The three major indices of the U.S. New York stock market showed a unified upward trend in the early session on the 2nd (local time), digesting the Federal Open Market Committee (FOMC) results from the previous day, which kept the benchmark interest rate unchanged. After the market closes on the same day, the earnings report of Apple, the company with the largest market capitalization, is scheduled to be released.
At around 10:30 a.m. at the New York Stock Exchange (NYSE), the Dow Jones Industrial Average, centered on blue-chip stocks, was moving at around 33,607 points, up 1% from the previous close. The S&P 500 index, focused on large-cap stocks, was up 1.31% at 4,293 points, and the Nasdaq index, centered on technology stocks, was up 1.25% at 13,225 points.
Currently, all 11 sectors in the S&P 500 index are showing gains. DoorDash surged more than 17% compared to the previous close, buoyed by earnings that exceeded expectations. Qualcomm also rose more than 6%. Tesla rose about 4%, and Nvidia showed an increase of around 2%. Apple, which is scheduled to release earnings after the market closes, also rose more than 1%. On the other hand, SolarEdge fell more than 4%, forecasting weak fourth-quarter sales along with unexpected losses. Moderna slid more than 6% as its third-quarter earnings fell short of expectations.

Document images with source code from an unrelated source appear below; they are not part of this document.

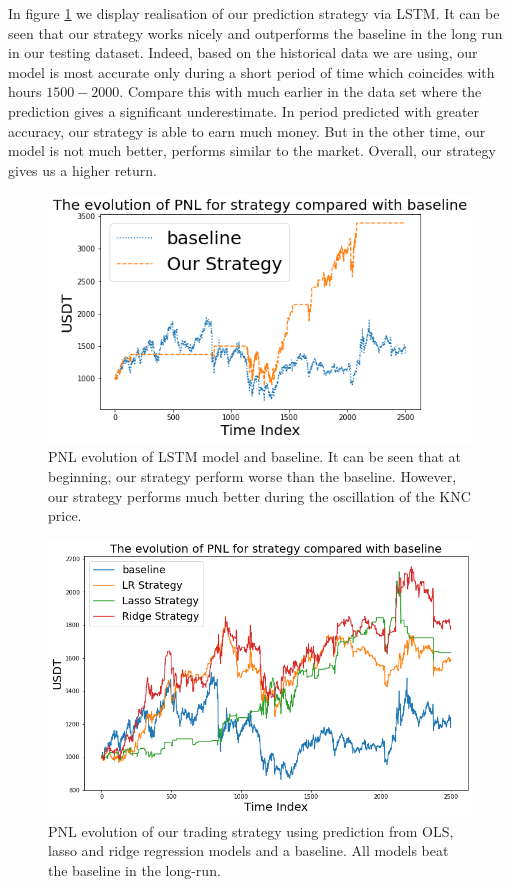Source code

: \documentclass[twoside]{report}
\begin{document}
\begin{spacing}{1}
In figure \ref{fig:LSTM PNL} we display realisation of our prediction strategy via LSTM. It can be seen that our strategy works nicely and outperforms the baseline in the long run in our testing dataset. Indeed, based on the historical data we are using, our model is most accurate only during a short period of time which coincides with hours $1500-2000$. Compare this with much earlier in the data set where the prediction gives a significant underestimate. In period predicted with greater accuracy, our strategy is able to earn much money. But in the other time, our model is not much better, performs similar to the market. Overall, our strategy gives us a higher return.
\begin{figure}[!ht]
    \centering
    \includegraphics[scale = 0.7]{Images/LSTM PNL.png}
    \caption{PNL evolution of LSTM model and baseline. It can be seen that at beginning, our strategy perform worse than the baseline. However, our strategy performs much better during the oscillation of the KNC price.}
    \label{fig:LSTM PNL}
\end{figure}

\begin{figure}
    \centering
    \includegraphics[scale = 0.528]{Images/pnl for linear regression.png}
    \caption{PNL evolution of our trading strategy using prediction from OLS, lasso and ridge regression models and a baseline. All models beat the baseline in the long-run.}
    \label{fig:LR PNL}
\end{figure}




\end{spacing}
\end{document}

Investors are digesting the previous day’s FOMC results, which were interpreted as more dovish (favoring monetary easing) than expected, while closely watching movements in Treasury yields and economic indicators. The Federal Reserve (Fed) kept the federal funds rate unchanged at 5.25?5.5%. This decision reflects tightening financial conditions due to the recent sharp rise in Treasury yields despite strong economic indicators. Fed Chair Jerome Powell acknowledged in a press conference that financial conditions have tightened further due to the sharp rise in long-term Treasury yields since this summer, stating, "Considering overall financial conditions, this could affect future monetary policy." However, he added, "I am not yet confident that conditions are sufficiently restrictive," leaving room for a rate hike. He also noted, "A pause in rate hikes does not mean it will be difficult to raise rates again."
Despite clearly indicating that the possibility of further hikes is not ruled out, the market is increasingly viewing the rate hike cycle as effectively over. This has driven the stock market rally from the previous day into the current session.
Economic indicators released this morning also support the view that the Fed’s tightening is nearing its end. Last week’s initial jobless claims, which gauge overheating in the U.S. labor market, rose by 5,000 to 217,000, the highest in seven weeks since the second week of September. This slightly exceeded the expert forecast of 214,000 compiled by The Wall Street Journal (WSJ). Labor costs in the third quarter, which could impact inflationary pressures, decreased by 0.8%, contrary to the initially estimated 0.7% increase.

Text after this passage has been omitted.